By Elmari Bishop
So much is being written and said about social workers failing to apply the principles of the Mental Capacity Act 2005. But recently I have been made aware of a number of cases where social workers have tried to apply the principles, only to find that they had no support from their managers. In some cases social workers have even been directed to go against the basic principles of the MCA.
I’ve argued before that social workers are defying the principles of the MCA by opting for safer but more restrictive options such as moving an incapacitated person to a care home as opposed to trying care at home first, in contravention of the least restrictive principle of the MCA. I’ve also often warned social workers against moving a person from home to a care home under the best interests principle when the incapacitated person and/or family is objecting to this, as only the Court of Protection can authorise these decisions in the light of such objections and conflict.

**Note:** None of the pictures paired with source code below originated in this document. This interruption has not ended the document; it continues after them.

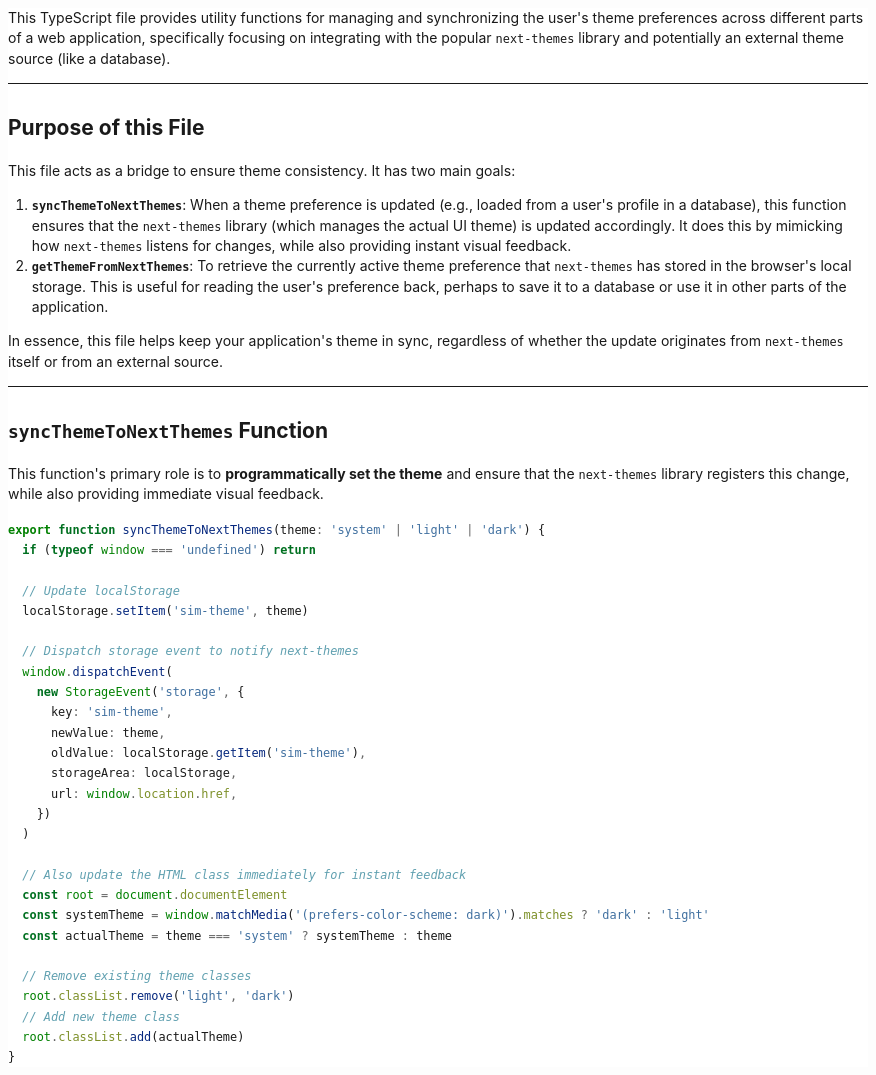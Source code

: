 This TypeScript file provides utility functions for managing and synchronizing the user's theme preferences across different parts of a web application, specifically focusing on integrating with the popular `next-themes` library and potentially an external theme source (like a database).

---

## **Purpose of this File**

This file acts as a bridge to ensure theme consistency. It has two main goals:

1.  **`syncThemeToNextThemes`**: When a theme preference is updated (e.g., loaded from a user's profile in a database), this function ensures that the `next-themes` library (which manages the actual UI theme) is updated accordingly. It does this by mimicking how `next-themes` listens for changes, while also providing instant visual feedback.
2.  **`getThemeFromNextThemes`**: To retrieve the currently active theme preference that `next-themes` has stored in the browser's local storage. This is useful for reading the user's preference back, perhaps to save it to a database or use it in other parts of the application.

In essence, this file helps keep your application's theme in sync, regardless of whether the update originates from `next-themes` itself or from an external source.

---

## **`syncThemeToNextThemes` Function**

This function's primary role is to **programmatically set the theme** and ensure that the `next-themes` library registers this change, while also providing immediate visual feedback.

```typescript
export function syncThemeToNextThemes(theme: 'system' | 'light' | 'dark') {
  if (typeof window === 'undefined') return

  // Update localStorage
  localStorage.setItem('sim-theme', theme)

  // Dispatch storage event to notify next-themes
  window.dispatchEvent(
    new StorageEvent('storage', {
      key: 'sim-theme',
      newValue: theme,
      oldValue: localStorage.getItem('sim-theme'),
      storageArea: localStorage,
      url: window.location.href,
    })
  )

  // Also update the HTML class immediately for instant feedback
  const root = document.documentElement
  const systemTheme = window.matchMedia('(prefers-color-scheme: dark)').matches ? 'dark' : 'light'
  const actualTheme = theme === 'system' ? systemTheme : theme

  // Remove existing theme classes
  root.classList.remove('light', 'dark')
  // Add new theme class
  root.classList.add(actualTheme)
}
```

Managers pushing for restrictive care options
More recently I have become more involved in a few of these cases and, on speaking to the social workers concerned, I’ve found that they might be fully aware that they are defying the principles of the MCA. However, they are being instructed by their managers to opt for the more restrictive options without fully considering what would truly be in the person’s best interests. These managers view a move to a care home as a decision that would minimise (if not completely eliminate) risk; it would, of course, also be cheaper than 24-hour care at home. Low-risk and low-cost options are clearly in the best interests of the organisation, but managers are telling social workers to push for these options ‘in the best interests of the person’.

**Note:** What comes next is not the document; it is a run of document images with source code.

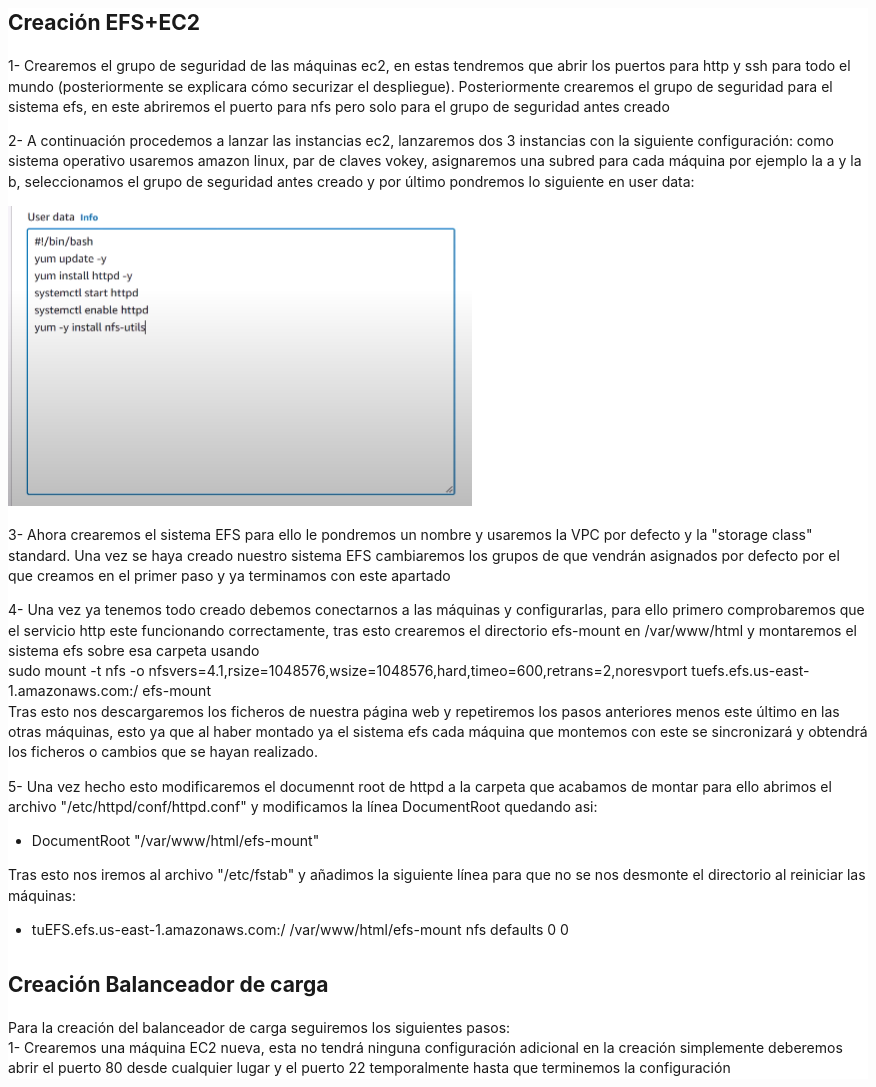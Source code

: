 ## Creación EFS+EC2

1- Crearemos el grupo de seguridad de las máquinas ec2, en estas tendremos que abrir los puertos para http y ssh para todo el mundo (posteriormente se explicara cómo securizar el despliegue). Posteriormente crearemos el grupo de seguridad para el sistema efs, en este abriremos el puerto para nfs pero solo para el grupo de seguridad antes creado

2- A continuación procedemos a lanzar las instancias ec2, lanzaremos dos 3 instancias con la siguiente configuración: como sistema operativo usaremos amazon linux, par de claves vokey, asignaremos una subred para cada máquina por ejemplo la a y la b, seleccionamos el grupo de seguridad antes creado y por último pondremos lo siguiente en user data:  

![captura](userdata.PNG)

3- Ahora crearemos el sistema EFS para ello le pondremos un nombre y usaremos la VPC por defecto y la "storage class" standard. Una vez se haya creado nuestro sistema EFS cambiaremos los grupos de que vendrán asignados por defecto por el que creamos en el primer paso y ya terminamos con este apartado

4- Una vez ya tenemos todo creado debemos conectarnos a las máquinas y configurarlas, para ello primero comprobaremos que el servicio http este funcionando correctamente, tras esto crearemos el directorio efs-mount en /var/www/html y montaremos el sistema efs sobre esa carpeta usando  
sudo mount -t nfs -o nfsvers=4.1,rsize=1048576,wsize=1048576,hard,timeo=600,retrans=2,noresvport tuefs.efs.us-east-1.amazonaws.com:/ efs-mount  
Tras esto nos descargaremos los ficheros de nuestra página web y repetiremos los pasos anteriores menos este último en las otras máquinas, esto ya que al haber montado ya el sistema efs cada máquina que montemos con este se sincronizará y obtendrá los ficheros o cambios que se hayan realizado.   

5- Una vez hecho esto modificaremos el documennt root de httpd a la carpeta que acabamos de montar para ello abrimos el archivo "/etc/httpd/conf/httpd.conf" y modificamos la línea DocumentRoot quedando asi:  
- DocumentRoot "/var/www/html/efs-mount" 
 
Tras esto nos iremos al archivo "/etc/fstab" y añadimos la siguiente línea para que no se nos desmonte el directorio al reiniciar las máquinas:  

- tuEFS.efs.us-east-1.amazonaws.com:/  /var/www/html/efs-mount nfs defaults 0 0
## Creación Balanceador de carga
Para la creación del balanceador de carga seguiremos los siguientes pasos:  
1- Crearemos una máquina EC2 nueva, esta no tendrá ninguna configuración adicional en la creación simplemente deberemos abrir el puerto 80 desde cualquier lugar y el puerto 22 temporalmente hasta que terminemos la configuración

One social worker told me his manager forced him to abandon a 24-hour care package at home just days before it was due to be implemented. The social worker told the manager that a move to a care home would be against the person and the family’s wishes;
The manager said that if the person was assessed as lacking capacity, they could just override their wishes”
How best interests decision-making should work
I advised this social worker that this was not how best interests decisions worked. I explained how important it was to have the person, their family and their wishes and the least restrictive options at the centre of any such decisions. And I also made him aware that if you wanted to move an incapacitated person from their home against their and their family’s wishes then you needed to seek authorisation from the Court of Protection. The social worker seemed relieved as he also believed that what they were doing was against the principles of the MCA and he was eager to take this information back to his manager. A week later I was told by the family that there was a new social worker appointed to the case, who was once again pushing for a move to a care home, telling them that they have authority do this under section 4 of the MCA (the best interests principle).

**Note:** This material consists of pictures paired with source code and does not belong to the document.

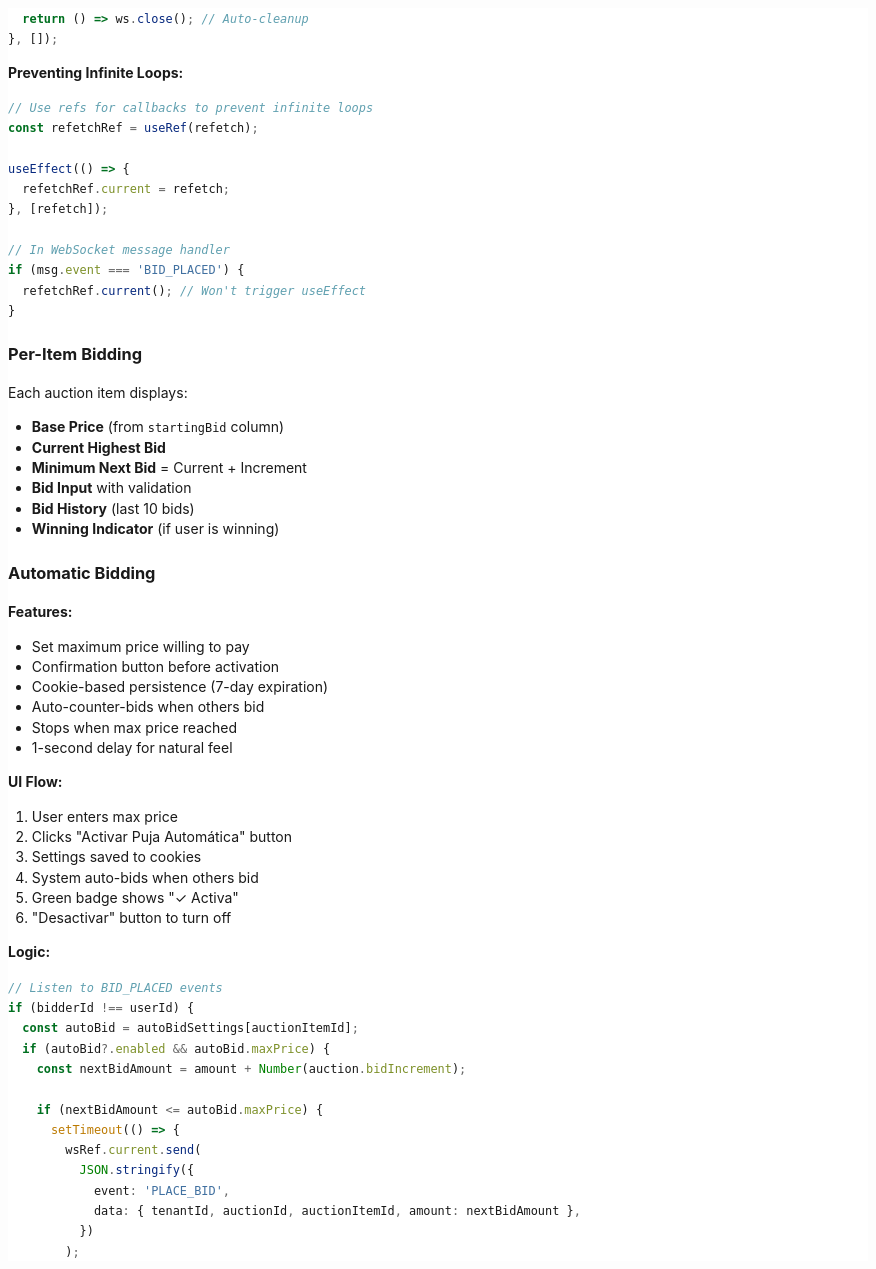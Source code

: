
 ```typescript
  return () => ws.close(); // Auto-cleanup
}, []);
```

**Preventing Infinite Loops:**

```typescript
// Use refs for callbacks to prevent infinite loops
const refetchRef = useRef(refetch);

useEffect(() => {
  refetchRef.current = refetch;
}, [refetch]);

// In WebSocket message handler
if (msg.event === 'BID_PLACED') {
  refetchRef.current(); // Won't trigger useEffect
}
```

### Per-Item Bidding

Each auction item displays:

- **Base Price** (from `startingBid` column)
- **Current Highest Bid**
- **Minimum Next Bid** = Current + Increment
- **Bid Input** with validation
- **Bid History** (last 10 bids)
- **Winning Indicator** (if user is winning)

### Automatic Bidding

**Features:**

- Set maximum price willing to pay
- Confirmation button before activation
- Cookie-based persistence (7-day expiration)
- Auto-counter-bids when others bid
- Stops when max price reached
- 1-second delay for natural feel

**UI Flow:**

1. User enters max price
2. Clicks "Activar Puja Automática" button
3. Settings saved to cookies
4. System auto-bids when others bid
5. Green badge shows "✓ Activa"
6. "Desactivar" button to turn off

**Logic:**

```typescript
// Listen to BID_PLACED events
if (bidderId !== userId) {
  const autoBid = autoBidSettings[auctionItemId];
  if (autoBid?.enabled && autoBid.maxPrice) {
    const nextBidAmount = amount + Number(auction.bidIncrement);

    if (nextBidAmount <= autoBid.maxPrice) {
      setTimeout(() => {
        wsRef.current.send(
          JSON.stringify({
            event: 'PLACE_BID',
            data: { tenantId, auctionId, auctionItemId, amount: nextBidAmount },
          })
        );
```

The manager would want what is safest and cheapest while the social worker was truly looking at the person”
We all know what pressures social workers are under. They have to follow the law, manage risk, enable and empower and take so many things into account when making difficult decisions for very vulnerable people. And they are of course held to account for these decisions. The MCA provides a framework for making best interests decisions and it provides protection for the decision-maker, provided that they have followed the principles and processes of the MCA.
Social workers’ – not their managers’ – heads are on the block
So if a social worker makes a ‘best interests decision’ around something like a change of accommodation without taking the person’s views and wishes into account or considering least restrictive options, then they really have no protection for their decisions. This leaves them, NOT their mangers, in a very difficult position.
If they go a step further and actually remove a person from home against the person and their family’s wishes, without seeking authorisation from the Court of Protection first (even if there are risks or safeguarding concerns involved) then they are acting unlawfully. There are of course emergency situations where you have to act quickly to safeguard life and limb or to prevent significant harm, but the general rule is that if you can go to the Court of Protection, then you really should be doing that first, or if there is no time, then you should follow the action up with an urgent referral to the Court of Protection.
I spoke to another social worker who was in this exact position. She was very concerned about an older person with dementia who was living alone in absolute squalor and in a state of complete self-neglect. She also had serious safeguarding concerns around the family. The social worker was instructed by her manager to remove this person to a place of safety in their best interests, despite the person and the family objecting to such a move. The family sought legal advice after the person was moved and was told that the local authority had no authorisation under the MCA to move the person, and that they should have approached the Court of Protection in the first instance or as soon as possible afterwards. This was never done, despite the social worker involved advising the care home to liaise with the MCA lead regarding a possible deprivation of liberty and application to the Court of Protection.
The social worker was held to account and heavily criticised for the actions that were taken”
So much has been said about social workers not following the MCA. But perhaps it is now time to shift our focus to the managers of these social workers and ask:
- Are they blatantly ignoring the principles and processes of the MCA in favour of the needs of the organisation?
- Or do they maybe just not understand the MCA, its principles and processes and how it should be applied in practice?
Whatever the case may be, it’s time we called on managers to support social workers to implement the MCA in the spirit that it was intended, which should be line with the best interests of the person, and not the organisation.
Elmari Bishop is a consultant social worker and lecturer practitioner for statutory practice, development and training. She works for South Essex Partnership NHS Trust, co-chairs the Eastern Region MCA/Dols Regional Implementation Group and is the College of Social Work’s national spokesperson for MCA and Dols.